Thank You Chuck,” tweeted The Jacksons.
On his instagram, rocker Lenny Kravitz posted,”Hail Hail Chuck Berry!!! None of us would have been here without you.
Rock on brother!
Berry was the first artist in the inaugural 1986 class to go into the rock hall, and he closed out its concert in 1995 to celebrate the building’s opening in Cleveland. The Rolling Stones’ Keith Richards said at Berry’s induction ceremony that Berry was the one who started it all.
Charles Edward Anderson Berry was born in St. Louis on Oct. 18, 1926. As a child he practiced a bent-leg stride that enabled him to slip under tables, a prelude to the duck walk of his adult years.
His mother, like Johnny B. Goode’s, told him he would make it, and make it big.
A fan of blues, swing and boogie woogie, Berry studied the very mechanics of music and how it was transmitted. As a teenager, he loved to take radios apart and put them back together.
Using a Nick Manoloff guitar chord book, he learned how to play the hits of the time. He was fascinated by chord progressions and rhythms, discovering that many songs borrowed heavily from the Gershwins’ “I Got Rhythm.”
He began his musical career at age 15 when he went on stage at a high school review to do his own version of Jay McShann’s “Confessin’ the Blues.” Berry would never forget the ovation he received, saying it impacted the way he programmed and performed his songs for years to come.
Well before the rise of Bob Dylan, Berry wedded social commentary to the beat and rush of popular music.
“He was singing good lyrics, and intelligent lyrics, in the ’50s when people were singing, “Oh, baby, I love you so,'” John Lennon once observed.

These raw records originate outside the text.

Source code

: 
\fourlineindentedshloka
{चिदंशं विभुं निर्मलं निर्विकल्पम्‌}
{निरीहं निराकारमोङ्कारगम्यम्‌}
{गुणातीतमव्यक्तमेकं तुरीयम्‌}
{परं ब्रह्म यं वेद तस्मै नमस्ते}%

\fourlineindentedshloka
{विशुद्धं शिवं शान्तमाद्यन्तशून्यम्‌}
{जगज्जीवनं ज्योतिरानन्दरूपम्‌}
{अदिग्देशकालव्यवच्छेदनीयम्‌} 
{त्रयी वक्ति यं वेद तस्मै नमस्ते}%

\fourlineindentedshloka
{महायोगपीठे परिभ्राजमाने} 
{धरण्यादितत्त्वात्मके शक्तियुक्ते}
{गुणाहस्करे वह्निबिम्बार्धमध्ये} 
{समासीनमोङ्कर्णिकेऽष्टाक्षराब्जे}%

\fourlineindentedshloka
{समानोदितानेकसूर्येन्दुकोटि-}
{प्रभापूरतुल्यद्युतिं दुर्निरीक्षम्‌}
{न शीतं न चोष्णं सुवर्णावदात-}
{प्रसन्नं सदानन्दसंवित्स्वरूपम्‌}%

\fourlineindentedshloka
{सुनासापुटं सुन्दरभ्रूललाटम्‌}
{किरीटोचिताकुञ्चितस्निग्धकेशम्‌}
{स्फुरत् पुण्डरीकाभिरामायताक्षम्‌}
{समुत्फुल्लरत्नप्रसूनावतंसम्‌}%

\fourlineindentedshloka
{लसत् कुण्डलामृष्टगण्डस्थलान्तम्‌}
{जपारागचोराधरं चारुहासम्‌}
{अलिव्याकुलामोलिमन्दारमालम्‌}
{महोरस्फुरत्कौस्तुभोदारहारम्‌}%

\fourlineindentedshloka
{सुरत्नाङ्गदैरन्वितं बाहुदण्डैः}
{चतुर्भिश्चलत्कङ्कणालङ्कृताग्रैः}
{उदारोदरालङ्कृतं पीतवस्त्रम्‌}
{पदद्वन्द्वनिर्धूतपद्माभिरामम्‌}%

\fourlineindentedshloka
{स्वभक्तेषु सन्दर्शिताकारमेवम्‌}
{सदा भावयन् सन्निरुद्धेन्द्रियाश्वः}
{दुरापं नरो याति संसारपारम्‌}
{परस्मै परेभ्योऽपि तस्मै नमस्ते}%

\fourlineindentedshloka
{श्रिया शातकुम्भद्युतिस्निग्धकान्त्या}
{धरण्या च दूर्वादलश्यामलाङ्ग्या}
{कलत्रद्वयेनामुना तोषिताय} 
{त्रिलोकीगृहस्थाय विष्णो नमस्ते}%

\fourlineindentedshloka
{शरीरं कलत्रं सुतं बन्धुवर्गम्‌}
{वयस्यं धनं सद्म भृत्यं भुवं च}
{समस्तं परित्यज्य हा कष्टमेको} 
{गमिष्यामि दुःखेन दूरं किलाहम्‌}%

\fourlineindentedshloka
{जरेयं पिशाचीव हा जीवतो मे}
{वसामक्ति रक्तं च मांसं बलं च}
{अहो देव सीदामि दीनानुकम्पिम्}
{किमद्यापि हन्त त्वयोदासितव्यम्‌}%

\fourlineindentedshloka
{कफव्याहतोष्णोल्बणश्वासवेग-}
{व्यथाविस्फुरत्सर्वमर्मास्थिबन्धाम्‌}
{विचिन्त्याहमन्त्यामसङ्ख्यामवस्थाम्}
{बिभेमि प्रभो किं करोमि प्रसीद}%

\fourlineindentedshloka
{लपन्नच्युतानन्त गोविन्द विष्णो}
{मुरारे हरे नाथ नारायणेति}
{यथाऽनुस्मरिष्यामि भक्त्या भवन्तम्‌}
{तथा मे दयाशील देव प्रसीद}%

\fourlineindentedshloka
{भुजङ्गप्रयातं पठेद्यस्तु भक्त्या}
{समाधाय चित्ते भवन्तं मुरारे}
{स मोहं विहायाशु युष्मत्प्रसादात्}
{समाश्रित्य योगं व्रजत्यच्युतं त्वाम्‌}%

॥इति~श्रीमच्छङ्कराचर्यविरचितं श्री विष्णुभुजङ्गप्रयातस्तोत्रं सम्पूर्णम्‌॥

In his late 20s before his first major hit, Berry crafted lyrics that spoke to the teenagers of the day and remained fresh decades later.
In 1944, when a joy-riding trip to Kansas City turned into a crime spree involving armed robberies and car theft. Berry served three years of a 10year sentence at a reformatory.

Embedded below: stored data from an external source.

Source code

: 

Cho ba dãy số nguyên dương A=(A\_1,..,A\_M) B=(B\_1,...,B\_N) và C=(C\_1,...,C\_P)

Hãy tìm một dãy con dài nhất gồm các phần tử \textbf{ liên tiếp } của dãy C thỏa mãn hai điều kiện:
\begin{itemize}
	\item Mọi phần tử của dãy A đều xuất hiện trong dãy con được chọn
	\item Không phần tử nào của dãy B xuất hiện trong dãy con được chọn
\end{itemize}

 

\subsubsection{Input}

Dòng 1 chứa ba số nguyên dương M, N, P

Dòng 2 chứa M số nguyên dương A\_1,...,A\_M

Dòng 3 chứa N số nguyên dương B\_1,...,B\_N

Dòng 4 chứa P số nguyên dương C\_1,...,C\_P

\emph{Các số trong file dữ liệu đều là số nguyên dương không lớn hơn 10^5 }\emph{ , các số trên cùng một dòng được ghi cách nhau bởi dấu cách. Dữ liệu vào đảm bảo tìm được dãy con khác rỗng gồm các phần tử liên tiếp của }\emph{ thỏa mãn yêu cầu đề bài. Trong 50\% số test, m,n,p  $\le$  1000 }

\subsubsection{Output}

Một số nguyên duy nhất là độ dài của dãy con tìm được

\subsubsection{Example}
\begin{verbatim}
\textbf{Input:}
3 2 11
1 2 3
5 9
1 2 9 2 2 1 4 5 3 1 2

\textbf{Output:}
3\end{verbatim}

A year after his October 1947 release, Berry met and married Themetta Suggs, who stayed by his side despite some of his well-publicized indiscretions. They had four children together.
Berry signed with Chicago’s Chess Records in 1955 and appeared in a dozen movies, doing his distinctive bent-legged “duck-walk” in several teen exploitation flicks of the ’50s.
He had a few more run-ins with the law throughout his life including being found guilty of violating the Mann Act by transporting a minor across state lines for immoral purposes in the 1960s; receiving tax charges in the 1970s; and being sued by female employees for allegedly videotaping them in the bathroom in the 1980s.
Yet, his talent was undeniable and when NASA launched the unmanned Voyager I in 1977, an album was stored on the craft that would explain music on Earth to extraterrestrials. The one rock song included was “Johnny B. Goode.”
The well-received 1987 documentary “Hail! Hail! Rock ‘n’ Roll,” a concert at St.
Louis’ Fox Theatre to celebrate Berry’s 60th birthday, featured Eric Clapton, Little Richard and Jerry Lee Lewis, who recalled being told by his own mother that Berry, not he, was the true king of rock ‘n’ roll.
In a recent statement, Berry’s family said completing his forthcoming album, CHUCK, gave Berry “a great sense of joy and satisfaction” and they will follow through with release plans.